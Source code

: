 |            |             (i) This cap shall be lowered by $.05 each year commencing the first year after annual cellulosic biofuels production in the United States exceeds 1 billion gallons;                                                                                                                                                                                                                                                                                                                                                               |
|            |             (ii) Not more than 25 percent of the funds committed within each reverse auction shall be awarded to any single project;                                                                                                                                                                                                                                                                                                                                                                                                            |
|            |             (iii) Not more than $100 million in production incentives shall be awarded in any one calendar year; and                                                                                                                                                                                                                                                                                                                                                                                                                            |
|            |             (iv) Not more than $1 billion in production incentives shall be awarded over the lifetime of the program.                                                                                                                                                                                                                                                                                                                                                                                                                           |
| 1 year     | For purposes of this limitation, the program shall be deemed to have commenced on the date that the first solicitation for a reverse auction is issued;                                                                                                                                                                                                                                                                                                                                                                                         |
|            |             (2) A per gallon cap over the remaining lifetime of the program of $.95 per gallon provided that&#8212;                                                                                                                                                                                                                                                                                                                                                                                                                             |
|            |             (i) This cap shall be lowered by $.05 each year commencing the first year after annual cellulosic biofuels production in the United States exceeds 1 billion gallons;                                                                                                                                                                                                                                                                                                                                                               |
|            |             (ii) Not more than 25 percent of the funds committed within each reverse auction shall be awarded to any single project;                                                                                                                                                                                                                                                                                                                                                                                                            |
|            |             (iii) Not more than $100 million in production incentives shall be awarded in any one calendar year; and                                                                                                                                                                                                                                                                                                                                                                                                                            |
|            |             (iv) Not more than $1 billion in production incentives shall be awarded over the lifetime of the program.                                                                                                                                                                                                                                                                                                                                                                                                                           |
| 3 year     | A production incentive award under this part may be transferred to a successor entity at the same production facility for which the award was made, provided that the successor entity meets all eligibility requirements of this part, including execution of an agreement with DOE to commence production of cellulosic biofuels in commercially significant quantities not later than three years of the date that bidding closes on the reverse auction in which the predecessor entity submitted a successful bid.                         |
--- --- ---
Aim of the exercise: Set down all the data exactly as given.

Response to this task:
Source code

: |            |             (i) This cap shall be lowered by $.05 each year commencing the first year after annual cellulosic biofuels production in the United States exceeds 1 billion gallons;                                                                                                                                                                                                                                                                                                                                                               |
|            |             (ii) Not more than 25 percent of the funds committed within each reverse auction shall be awarded to any single project;                                                                                                                                                                                                                                                                                                                                                                                                            |
|            |             (iii) Not more than $100 million in production incentives shall be awarded in any one calendar year; and                                                                                                                                                                                                                                                                                                                                                                                                                            |
|            |             (iv) Not more than $1 billion in production incentives shall be awarded over the lifetime of the program.                                                                                                                                                                                                                                                                                                                                                                                                                           |
| 1 year     | For purposes of this limitation, the program shall be deemed to have commenced on the date that the first solicitation for a reverse auction is issued;                                                                                                                                                                                                                                                                                                                                                                                         |
|            |             (2) A per gallon cap over the remaining lifetime of the program of $.95 per gallon provided that&#8212;                                                                                                                                                                                                                                                                                                                                                                                                                             |
|            |             (i) This cap shall be lowered by $.05 each year commencing the first year after annual cellulosic biofuels production in the United States exceeds 1 billion gallons;                                                                                                                                                                                                                                                                                                                                                               |
|            |             (ii) Not more than 25 percent of the funds committed within each reverse auction shall be awarded to any single project;                                                                                                                                                                                                                                                                                                                                                                                                            |
|            |             (iii) Not more than $100 million in production incentives shall be awarded in any one calendar year; and                                                                                                                                                                                                                                                                                                                                                                                                                            |
|            |             (iv) Not more than $1 billion in production incentives shall be awarded over the lifetime of the program.                                                                                                                                                                                                                                                                                                                                                                                                                           |
| 3 year     | A production incentive award under this part may be transferred to a successor entity at the same production facility for which the award was made, provided that the successor entity meets all eligibility requirements of this part, including execution of an agreement with DOE to commence production of cellulosic biofuels in commercially significant quantities not later than three years of the date that bidding closes on the reverse auction in which the predecessor entity submitted a successful bid.                         |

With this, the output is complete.